»»
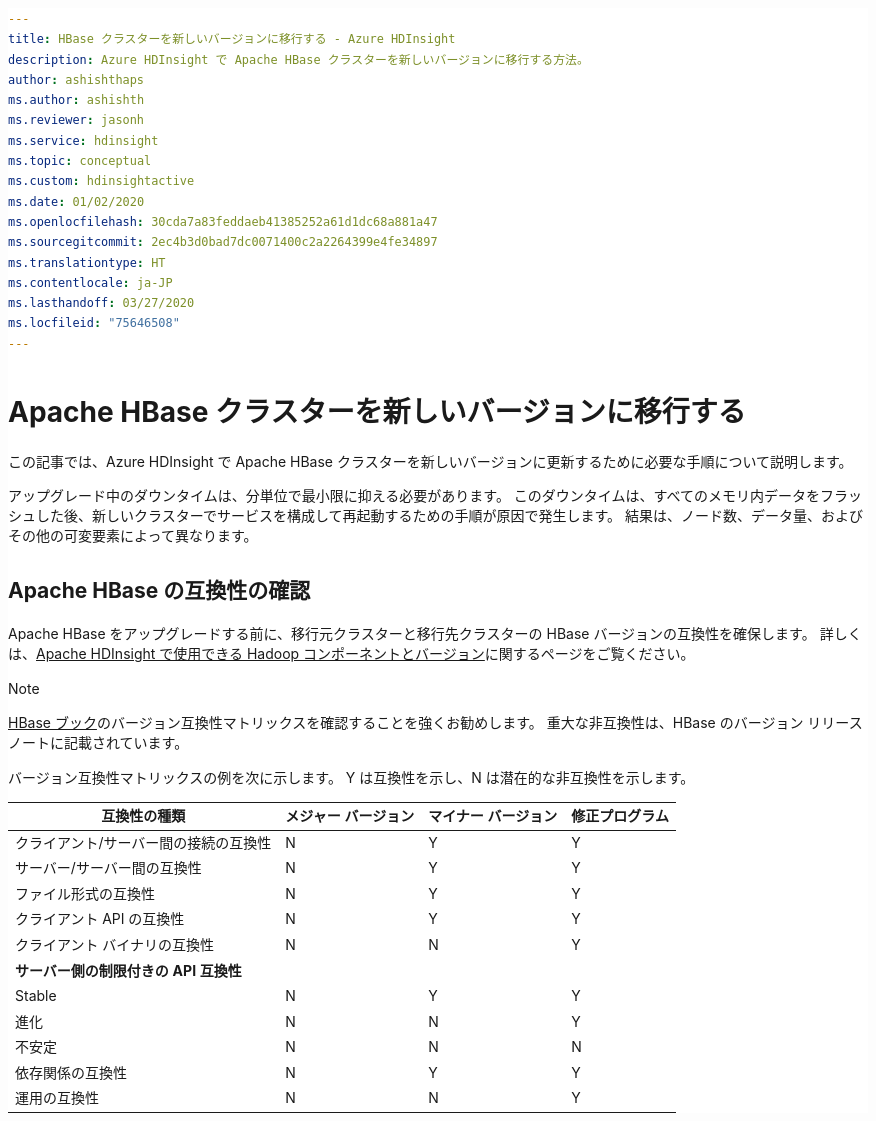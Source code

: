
 ```yaml
---
title: HBase クラスターを新しいバージョンに移行する - Azure HDInsight
description: Azure HDInsight で Apache HBase クラスターを新しいバージョンに移行する方法。
author: ashishthaps
ms.author: ashishth
ms.reviewer: jasonh
ms.service: hdinsight
ms.topic: conceptual
ms.custom: hdinsightactive
ms.date: 01/02/2020
ms.openlocfilehash: 30cda7a83feddaeb41385252a61d1dc68a881a47
ms.sourcegitcommit: 2ec4b3d0bad7dc0071400c2a2264399e4fe34897
ms.translationtype: HT
ms.contentlocale: ja-JP
ms.lasthandoff: 03/27/2020
ms.locfileid: "75646508"
---
```

# <a name="migrate-an-apache-hbase-cluster-to-a-new-version"></a>Apache HBase クラスターを新しいバージョンに移行する

この記事では、Azure HDInsight で Apache HBase クラスターを新しいバージョンに更新するために必要な手順について説明します。

アップグレード中のダウンタイムは、分単位で最小限に抑える必要があります。 このダウンタイムは、すべてのメモリ内データをフラッシュした後、新しいクラスターでサービスを構成して再起動するための手順が原因で発生します。 結果は、ノード数、データ量、およびその他の可変要素によって異なります。

## <a name="review-apache-hbase-compatibility"></a>Apache HBase の互換性の確認

Apache HBase をアップグレードする前に、移行元クラスターと移行先クラスターの HBase バージョンの互換性を確保します。 詳しくは、[Apache HDInsight で使用できる Hadoop コンポーネントとバージョン](../hdinsight-component-versioning.md)に関するページをご覧ください。

> [!NOTE]  
> [HBase ブック](https://hbase.apache.org/book.html#upgrading)のバージョン互換性マトリックスを確認することを強くお勧めします。 重大な非互換性は、HBase のバージョン リリース ノートに記載されています。

バージョン互換性マトリックスの例を次に示します。 Y は互換性を示し、N は潜在的な非互換性を示します。

| 互換性の種類 | メジャー バージョン| マイナー バージョン | 修正プログラム |
| --- | --- | --- | --- |
| クライアント/サーバー間の接続の互換性 | N | Y | Y |
| サーバー/サーバー間の互換性 | N | Y | Y |
| ファイル形式の互換性 | N | Y | Y |
| クライアント API の互換性 | N | Y | Y |
| クライアント バイナリの互換性 | N | N | Y |
| **サーバー側の制限付きの API 互換性** |  |  |  |
| Stable | N | Y | Y |
| 進化 | N | N | Y |
| 不安定 | N | N | N |
| 依存関係の互換性 | N | Y | Y |
| 運用の互換性 | N | N | Y |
««
What you need to do. Every line of the data above that includes "HBase" should be listed.

Output of the exercise.
title: HBase クラスターを新しいバージョンに移行する - Azure HDInsight
description: Azure HDInsight で Apache HBase クラスターを新しいバージョンに移行する方法。
# <a name="migrate-an-apache-hbase-cluster-to-a-new-version"></a>Apache HBase クラスターを新しいバージョンに移行する
この記事では、Azure HDInsight で Apache HBase クラスターを新しいバージョンに更新するために必要な手順について説明します。
## <a name="review-apache-hbase-compatibility"></a>Apache HBase の互換性の確認
Apache HBase をアップグレードする前に、移行元クラスターと移行先クラスターの HBase バージョンの互換性を確保します。 詳しくは、[Apache HDInsight で使用できる Hadoop コンポーネントとバージョン](../hdinsight-component-versioning.md)に関するページをご覧ください。
> [HBase ブック](https://hbase.apache.org/book.html#upgrading)のバージョン互換性マトリックスを確認することを強くお勧めします。 重大な非互換性は、HBase のバージョン リリース ノートに記載されています。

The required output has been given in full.